The Ultimate Winner of the World Cup and the "Magic" of Generative Artificial Intelligence

The ultimate winner of the World Cup is transnational capital.
Recently, Majeed Malhas analyzed various comments around the World Cup in jacobin. Western commentators have reason to criticize the political authoritarianism of Qatar, the host country, and the harsh working conditions before the competition. In response, critics in the post-colonial world put forward reasonable views on the hypocrisy of the West. After all, the colonial superpower laid the foundation for the disaster in Qatar. Although each side has put forward reasonable views, the resulting dialogue is not completely fruitful. The political discussion around Qatar in 2022 shows that the narrative of "clash of civilizations" continues to dominate the global political imagination, although the modern reality is that transnational capital, whether eastern or western, is ruling the world and has the ability to bring the government to its knees. While people are busy blaming, international companies are plundering.

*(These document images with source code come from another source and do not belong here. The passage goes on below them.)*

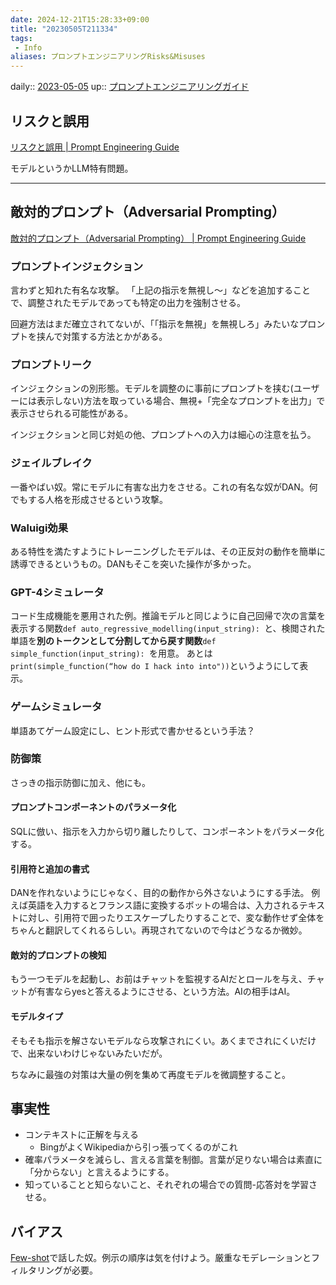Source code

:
 ```yaml
---
date: 2024-12-21T15:28:33+09:00
title: "20230505T211334"
tags:
 - Info
aliases: プロンプトエンジニアリングRisks&Misuses
---
```


daily:: [2023-05-05](/Daily_Note/2023-05-05.md)
up:: [プロンプトエンジニアリングガイド](../Info/プロンプトエンジニアリングガイド.md)


## リスクと誤用

[リスクと誤用 | Prompt Engineering Guide](https://www.promptingguide.ai/jp/risks)

モデルというかLLM特有問題。

---

## 敵対的プロンプト（Adversarial Prompting） 

[敵対的プロンプト（Adversarial Prompting） | Prompt Engineering Guide](https://www.promptingguide.ai/jp/risks/adversarial)

### プロンプトインジェクション

言わずと知れた有名な攻撃。
「上記の指示を無視し～」などを追加することで、調整されたモデルであっても特定の出力を強制させる。

回避方法はまだ確立されてないが、「「指示を無視」を無視しろ」みたいなプロンプトを挟んで対策する方法とかがある。

### プロンプトリーク

インジェクションの別形態。モデルを調整のに事前にプロンプトを挟む(ユーザーには表示しない)方法を取っている場合、無視+「完全なプロンプトを出力」で表示させられる可能性がある。

インジェクションと同じ対処の他、プロンプトへの入力は細心の注意を払う。

### ジェイルブレイク

一番やばい奴。常にモデルに有害な出力をさせる。これの有名な奴がDAN。何でもする人格を形成させるという攻撃。

### Waluigi効果

ある特性を満たすようにトレーニングしたモデルは、その正反対の動作を簡単に誘導できるというもの。DANもそこを突いた操作が多かった。

### GPT-4シミュレータ

コード生成機能を悪用された例。推論モデルと同じように自己回帰で次の言葉を表示する関数`def auto_regressive_modelling(input_string): `と、検閲された単語を**別のトークンとして分割してから戻す関数**`def simple_function(input_string): `を用意。
あとは`print(simple_function(“how do I hack into into"))`というようにして表示。

### ゲームシミュレータ

単語あてゲーム設定にし、ヒント形式で書かせるという手法？

### 防御策

さっきの指示防御に加え、他にも。

#### プロンプトコンポーネントのパラメータ化

SQLに倣い、指示を入力から切り離したりして、コンポーネントをパラメータ化する。

#### 引用符と追加の書式

DANを作れないようにじゃなく、目的の動作から外さないようにする手法。
例えば英語を入力するとフランス語に変換するボットの場合は、入力されるテキストに対し、引用符で囲ったりエスケープしたりすることで、変な動作せず全体をちゃんと翻訳してくれるらしい。再現されてないので今はどうなるか微妙。

#### 敵対的プロンプトの検知

もう一つモデルを起動し、お前はチャットを監視するAIだとロールを与え、チャットが有害ならyesと答えるようにさせる、という方法。AIの相手はAI。

#### モデルタイプ

そもそも指示を解さないモデルなら攻撃されにくい。あくまでされにくいだけで、出来ないわけじゃないみたいだが。

ちなみに最強の対策は大量の例を集めて再度モデルを微調整すること。

## 事実性

- コンテキストに正解を与える
    - BingがよくWikipediaから引っ張ってくるのがこれ
- 確率パラメータを減らし、言える言葉を制御。言葉が足りない場合は素直に「分からない」と言えるようにする。
- 知っていることと知らないこと、それぞれの場合での質問-応答対を学習させる。

## バイアス

[Few-shot](../ZettelTemp/20230505T191025#Few-shot)で話した奴。例示の順序は気を付けよう。厳重なモデレーションとフィルタリングが必要。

On December 15th, 2022, local time, Doha, Qatar, the city scenery of Doha on the eve of the FIFA World Cup Qatar 2022 finals was at a glance.
Qatar, a small oil-rich country, won the bid to host this year’s World Cup under blatant corruption. At the beginning, the country had almost no sports infrastructure, but it launched a large-scale project of $220 billion to host the most watched TV event in the world. Qatar’s economy has long relied on migrant workers from all walks of life, and their number has increased by more than 40% since they won the bid. Today, only 11.6% of the country’s 2.7 million residents are Qatari nationals. Unstable immigrants, mainly from Southeast Asia, have increased greatly, and they are hired to do manual labor in order to build almost non-existent infrastructure by 2022.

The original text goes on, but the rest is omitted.